::: Exercise data

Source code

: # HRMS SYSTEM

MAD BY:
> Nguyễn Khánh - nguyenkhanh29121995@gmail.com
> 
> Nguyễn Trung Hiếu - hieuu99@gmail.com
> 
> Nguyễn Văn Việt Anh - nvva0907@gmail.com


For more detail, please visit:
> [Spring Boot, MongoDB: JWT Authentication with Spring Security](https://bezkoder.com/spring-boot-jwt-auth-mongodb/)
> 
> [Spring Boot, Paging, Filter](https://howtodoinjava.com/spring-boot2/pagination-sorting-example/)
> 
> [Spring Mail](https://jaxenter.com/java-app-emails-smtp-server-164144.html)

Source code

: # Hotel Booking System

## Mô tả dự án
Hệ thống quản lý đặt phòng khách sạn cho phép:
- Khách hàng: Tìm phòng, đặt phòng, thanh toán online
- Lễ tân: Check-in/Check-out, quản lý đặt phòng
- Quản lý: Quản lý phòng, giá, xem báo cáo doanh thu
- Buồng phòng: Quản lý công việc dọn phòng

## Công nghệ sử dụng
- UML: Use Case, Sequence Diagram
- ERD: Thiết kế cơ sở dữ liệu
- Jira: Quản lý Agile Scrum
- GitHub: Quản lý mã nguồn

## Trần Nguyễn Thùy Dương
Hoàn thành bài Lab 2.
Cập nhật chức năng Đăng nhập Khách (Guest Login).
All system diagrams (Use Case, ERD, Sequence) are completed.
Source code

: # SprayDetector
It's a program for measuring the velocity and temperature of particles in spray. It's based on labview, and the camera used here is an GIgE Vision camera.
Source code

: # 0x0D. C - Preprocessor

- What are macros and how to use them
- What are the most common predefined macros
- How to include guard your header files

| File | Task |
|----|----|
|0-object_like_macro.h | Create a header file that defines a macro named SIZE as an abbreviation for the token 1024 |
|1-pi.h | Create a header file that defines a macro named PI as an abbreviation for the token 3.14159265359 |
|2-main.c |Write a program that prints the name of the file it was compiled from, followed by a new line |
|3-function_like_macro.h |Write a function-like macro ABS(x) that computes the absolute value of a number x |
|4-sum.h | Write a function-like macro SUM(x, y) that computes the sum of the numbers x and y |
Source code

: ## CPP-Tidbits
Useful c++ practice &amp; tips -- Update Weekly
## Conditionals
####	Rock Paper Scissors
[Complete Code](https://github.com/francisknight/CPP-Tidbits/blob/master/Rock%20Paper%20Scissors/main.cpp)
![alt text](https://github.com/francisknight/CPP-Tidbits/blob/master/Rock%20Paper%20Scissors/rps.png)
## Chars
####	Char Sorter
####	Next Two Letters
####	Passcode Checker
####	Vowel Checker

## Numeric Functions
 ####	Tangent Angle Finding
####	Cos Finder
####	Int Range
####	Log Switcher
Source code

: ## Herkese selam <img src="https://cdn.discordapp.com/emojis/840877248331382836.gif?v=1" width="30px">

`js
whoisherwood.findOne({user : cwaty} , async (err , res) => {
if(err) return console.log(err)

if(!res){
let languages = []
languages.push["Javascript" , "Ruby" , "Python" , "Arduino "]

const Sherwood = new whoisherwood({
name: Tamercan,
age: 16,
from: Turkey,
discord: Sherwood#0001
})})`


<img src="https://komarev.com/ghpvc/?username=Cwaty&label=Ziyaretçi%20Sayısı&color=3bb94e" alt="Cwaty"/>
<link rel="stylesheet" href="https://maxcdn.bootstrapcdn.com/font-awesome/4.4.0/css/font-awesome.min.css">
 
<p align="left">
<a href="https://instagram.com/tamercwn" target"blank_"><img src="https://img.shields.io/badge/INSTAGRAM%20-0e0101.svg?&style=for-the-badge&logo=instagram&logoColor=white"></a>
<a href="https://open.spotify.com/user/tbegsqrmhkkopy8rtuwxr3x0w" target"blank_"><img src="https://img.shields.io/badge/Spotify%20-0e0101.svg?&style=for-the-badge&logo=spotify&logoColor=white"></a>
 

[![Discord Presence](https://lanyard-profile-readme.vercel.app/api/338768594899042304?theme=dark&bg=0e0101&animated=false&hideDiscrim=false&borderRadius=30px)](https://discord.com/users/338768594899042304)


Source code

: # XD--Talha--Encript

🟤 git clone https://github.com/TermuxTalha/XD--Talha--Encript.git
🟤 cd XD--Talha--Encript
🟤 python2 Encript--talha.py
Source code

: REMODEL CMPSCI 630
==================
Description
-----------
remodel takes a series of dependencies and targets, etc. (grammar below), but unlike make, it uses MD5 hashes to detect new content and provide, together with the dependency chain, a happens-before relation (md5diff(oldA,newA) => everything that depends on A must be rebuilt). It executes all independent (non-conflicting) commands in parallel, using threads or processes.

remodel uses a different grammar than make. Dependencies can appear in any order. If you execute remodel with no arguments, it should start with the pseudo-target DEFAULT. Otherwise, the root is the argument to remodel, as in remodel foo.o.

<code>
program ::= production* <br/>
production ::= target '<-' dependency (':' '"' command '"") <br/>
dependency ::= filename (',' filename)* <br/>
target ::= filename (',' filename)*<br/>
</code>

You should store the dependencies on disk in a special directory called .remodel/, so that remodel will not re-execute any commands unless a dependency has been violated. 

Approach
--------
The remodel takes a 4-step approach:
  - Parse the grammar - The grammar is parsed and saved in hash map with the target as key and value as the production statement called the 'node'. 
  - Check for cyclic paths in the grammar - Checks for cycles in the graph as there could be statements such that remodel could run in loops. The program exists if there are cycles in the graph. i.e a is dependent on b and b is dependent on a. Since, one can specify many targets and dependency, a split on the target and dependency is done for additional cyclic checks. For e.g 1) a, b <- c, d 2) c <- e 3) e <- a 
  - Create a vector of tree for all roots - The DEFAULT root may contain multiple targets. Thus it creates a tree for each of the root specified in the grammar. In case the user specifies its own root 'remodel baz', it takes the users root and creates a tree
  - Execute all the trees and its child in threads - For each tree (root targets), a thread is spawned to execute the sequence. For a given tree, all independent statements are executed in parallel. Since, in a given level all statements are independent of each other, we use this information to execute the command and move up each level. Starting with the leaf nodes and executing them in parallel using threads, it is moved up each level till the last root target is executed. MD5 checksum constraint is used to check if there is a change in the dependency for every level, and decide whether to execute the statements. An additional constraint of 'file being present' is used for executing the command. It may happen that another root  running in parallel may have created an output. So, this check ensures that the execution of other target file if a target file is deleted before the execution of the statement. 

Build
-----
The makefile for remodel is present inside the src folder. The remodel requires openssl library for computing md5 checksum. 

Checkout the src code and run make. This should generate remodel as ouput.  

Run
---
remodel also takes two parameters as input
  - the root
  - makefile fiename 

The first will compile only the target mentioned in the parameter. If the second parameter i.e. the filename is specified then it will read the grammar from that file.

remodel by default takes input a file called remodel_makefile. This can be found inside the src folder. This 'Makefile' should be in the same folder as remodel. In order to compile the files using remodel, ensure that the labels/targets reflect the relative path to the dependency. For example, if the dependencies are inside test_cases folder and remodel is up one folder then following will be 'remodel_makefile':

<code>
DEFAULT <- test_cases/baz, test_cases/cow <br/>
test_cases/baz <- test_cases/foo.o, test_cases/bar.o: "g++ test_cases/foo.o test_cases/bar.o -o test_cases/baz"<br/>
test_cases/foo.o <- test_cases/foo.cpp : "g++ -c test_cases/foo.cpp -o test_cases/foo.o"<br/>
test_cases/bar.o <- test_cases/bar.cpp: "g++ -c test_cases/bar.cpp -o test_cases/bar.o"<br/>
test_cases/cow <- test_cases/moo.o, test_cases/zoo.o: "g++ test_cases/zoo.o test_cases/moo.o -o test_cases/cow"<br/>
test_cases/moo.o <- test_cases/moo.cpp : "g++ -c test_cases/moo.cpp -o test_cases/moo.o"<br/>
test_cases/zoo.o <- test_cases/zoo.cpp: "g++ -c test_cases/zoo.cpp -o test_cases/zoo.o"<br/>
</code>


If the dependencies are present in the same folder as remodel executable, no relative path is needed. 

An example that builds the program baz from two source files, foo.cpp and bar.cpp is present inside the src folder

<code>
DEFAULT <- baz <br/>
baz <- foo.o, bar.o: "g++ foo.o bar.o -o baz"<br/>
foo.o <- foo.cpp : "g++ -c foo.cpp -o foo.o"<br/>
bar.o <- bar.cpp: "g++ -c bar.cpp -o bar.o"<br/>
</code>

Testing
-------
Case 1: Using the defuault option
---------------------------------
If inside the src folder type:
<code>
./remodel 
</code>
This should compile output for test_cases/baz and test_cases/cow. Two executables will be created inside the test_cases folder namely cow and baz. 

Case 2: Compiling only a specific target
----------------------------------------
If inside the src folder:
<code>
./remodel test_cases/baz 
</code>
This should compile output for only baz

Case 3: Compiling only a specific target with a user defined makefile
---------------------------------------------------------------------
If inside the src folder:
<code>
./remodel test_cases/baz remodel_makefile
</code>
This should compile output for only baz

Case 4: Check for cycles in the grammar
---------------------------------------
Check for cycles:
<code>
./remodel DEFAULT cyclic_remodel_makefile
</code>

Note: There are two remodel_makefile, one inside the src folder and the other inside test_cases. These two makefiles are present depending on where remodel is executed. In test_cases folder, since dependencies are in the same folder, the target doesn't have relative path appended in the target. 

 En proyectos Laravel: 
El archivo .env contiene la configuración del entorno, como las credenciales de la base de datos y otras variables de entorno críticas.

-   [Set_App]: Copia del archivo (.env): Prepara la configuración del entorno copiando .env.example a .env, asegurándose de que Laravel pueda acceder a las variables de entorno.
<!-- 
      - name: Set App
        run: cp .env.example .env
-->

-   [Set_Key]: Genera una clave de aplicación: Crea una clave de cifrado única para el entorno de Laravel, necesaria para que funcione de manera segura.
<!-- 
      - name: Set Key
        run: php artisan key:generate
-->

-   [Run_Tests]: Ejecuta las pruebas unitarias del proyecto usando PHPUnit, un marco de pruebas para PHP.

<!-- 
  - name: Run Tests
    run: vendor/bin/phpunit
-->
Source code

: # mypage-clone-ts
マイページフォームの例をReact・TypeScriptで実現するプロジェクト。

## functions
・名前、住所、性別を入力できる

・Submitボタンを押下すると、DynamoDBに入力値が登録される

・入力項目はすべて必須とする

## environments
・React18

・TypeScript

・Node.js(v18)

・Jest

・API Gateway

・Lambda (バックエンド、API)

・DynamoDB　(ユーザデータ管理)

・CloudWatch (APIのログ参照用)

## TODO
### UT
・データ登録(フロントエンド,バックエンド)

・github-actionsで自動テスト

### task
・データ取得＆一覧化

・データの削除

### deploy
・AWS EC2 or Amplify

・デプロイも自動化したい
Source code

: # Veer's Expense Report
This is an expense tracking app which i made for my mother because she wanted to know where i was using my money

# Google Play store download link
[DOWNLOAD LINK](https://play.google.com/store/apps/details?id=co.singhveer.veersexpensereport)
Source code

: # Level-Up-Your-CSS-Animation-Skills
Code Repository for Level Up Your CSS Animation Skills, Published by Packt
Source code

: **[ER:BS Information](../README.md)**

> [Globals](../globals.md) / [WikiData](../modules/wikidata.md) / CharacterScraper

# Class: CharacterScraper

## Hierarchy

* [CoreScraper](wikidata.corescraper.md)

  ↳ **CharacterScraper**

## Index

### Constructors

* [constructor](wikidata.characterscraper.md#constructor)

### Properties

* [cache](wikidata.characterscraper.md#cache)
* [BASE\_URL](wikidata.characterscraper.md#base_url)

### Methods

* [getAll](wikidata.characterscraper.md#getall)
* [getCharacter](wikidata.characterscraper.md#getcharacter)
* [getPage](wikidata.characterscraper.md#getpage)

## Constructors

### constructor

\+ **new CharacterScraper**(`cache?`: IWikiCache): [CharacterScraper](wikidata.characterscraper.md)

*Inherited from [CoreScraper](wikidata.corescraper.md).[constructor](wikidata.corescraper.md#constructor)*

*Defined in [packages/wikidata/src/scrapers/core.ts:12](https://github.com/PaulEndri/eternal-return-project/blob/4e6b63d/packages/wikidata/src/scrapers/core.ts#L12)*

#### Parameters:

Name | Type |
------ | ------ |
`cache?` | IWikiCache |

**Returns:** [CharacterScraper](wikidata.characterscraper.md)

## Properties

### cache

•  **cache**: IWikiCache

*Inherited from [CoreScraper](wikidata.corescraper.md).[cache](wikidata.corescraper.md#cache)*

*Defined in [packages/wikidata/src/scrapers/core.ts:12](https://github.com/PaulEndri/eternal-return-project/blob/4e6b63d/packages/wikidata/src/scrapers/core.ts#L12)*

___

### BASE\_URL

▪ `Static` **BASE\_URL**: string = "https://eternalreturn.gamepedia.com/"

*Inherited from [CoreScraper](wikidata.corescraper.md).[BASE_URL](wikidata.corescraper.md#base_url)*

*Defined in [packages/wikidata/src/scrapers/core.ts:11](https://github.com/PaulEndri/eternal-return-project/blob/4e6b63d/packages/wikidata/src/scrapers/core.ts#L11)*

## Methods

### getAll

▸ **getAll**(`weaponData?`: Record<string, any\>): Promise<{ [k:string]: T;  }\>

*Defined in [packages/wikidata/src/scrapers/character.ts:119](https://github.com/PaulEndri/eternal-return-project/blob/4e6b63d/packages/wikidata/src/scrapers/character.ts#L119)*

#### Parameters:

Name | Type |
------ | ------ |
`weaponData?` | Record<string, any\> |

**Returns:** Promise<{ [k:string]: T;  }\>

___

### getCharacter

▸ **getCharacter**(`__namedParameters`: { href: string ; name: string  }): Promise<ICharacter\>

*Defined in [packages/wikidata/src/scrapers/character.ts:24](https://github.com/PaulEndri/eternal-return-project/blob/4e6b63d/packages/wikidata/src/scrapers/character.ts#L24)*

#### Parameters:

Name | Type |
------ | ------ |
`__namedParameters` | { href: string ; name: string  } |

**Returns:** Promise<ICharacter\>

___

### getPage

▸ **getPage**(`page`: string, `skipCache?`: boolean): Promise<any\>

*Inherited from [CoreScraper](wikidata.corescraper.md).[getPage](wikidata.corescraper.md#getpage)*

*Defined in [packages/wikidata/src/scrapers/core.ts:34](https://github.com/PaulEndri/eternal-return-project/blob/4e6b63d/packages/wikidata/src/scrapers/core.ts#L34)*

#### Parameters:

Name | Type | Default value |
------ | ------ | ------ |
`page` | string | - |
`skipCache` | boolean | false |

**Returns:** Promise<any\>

::::::

- _Aim of the exercise_:
Retype the listing from its first line onward, stopping after the line that contains "a new line |" has been retyped in full.

- _Written solution_:
Source code

: # HRMS SYSTEM

MAD BY:
> Nguyễn Khánh - nguyenkhanh29121995@gmail.com
> 
> Nguyễn Trung Hiếu - hieuu99@gmail.com
> 
> Nguyễn Văn Việt Anh - nvva0907@gmail.com


For more detail, please visit:
> [Spring Boot, MongoDB: JWT Authentication with Spring Security](https://bezkoder.com/spring-boot-jwt-auth-mongodb/)
> 
> [Spring Boot, Paging, Filter](https://howtodoinjava.com/spring-boot2/pagination-sorting-example/)
> 
> [Spring Mail](https://jaxenter.com/java-app-emails-smtp-server-164144.html)

Source code

: # Hotel Booking System

## Mô tả dự án
Hệ thống quản lý đặt phòng khách sạn cho phép:
- Khách hàng: Tìm phòng, đặt phòng, thanh toán online
- Lễ tân: Check-in/Check-out, quản lý đặt phòng
- Quản lý: Quản lý phòng, giá, xem báo cáo doanh thu
- Buồng phòng: Quản lý công việc dọn phòng

## Công nghệ sử dụng
- UML: Use Case, Sequence Diagram
- ERD: Thiết kế cơ sở dữ liệu
- Jira: Quản lý Agile Scrum
- GitHub: Quản lý mã nguồn

## Trần Nguyễn Thùy Dương
Hoàn thành bài Lab 2.
Cập nhật chức năng Đăng nhập Khách (Guest Login).
All system diagrams (Use Case, ERD, Sequence) are completed.
Source code

: # SprayDetector
It's a program for measuring the velocity and temperature of particles in spray. It's based on labview, and the camera used here is an GIgE Vision camera.
Source code

: # 0x0D. C - Preprocessor

- What are macros and how to use them
- What are the most common predefined macros
- How to include guard your header files

| File | Task |
|----|----|
|0-object_like_macro.h | Create a header file that defines a macro named SIZE as an abbreviation for the token 1024 |
|1-pi.h | Create a header file that defines a macro named PI as an abbreviation for the token 3.14159265359 |
|2-main.c |Write a program that prints the name of the file it was compiled from, followed by a new line |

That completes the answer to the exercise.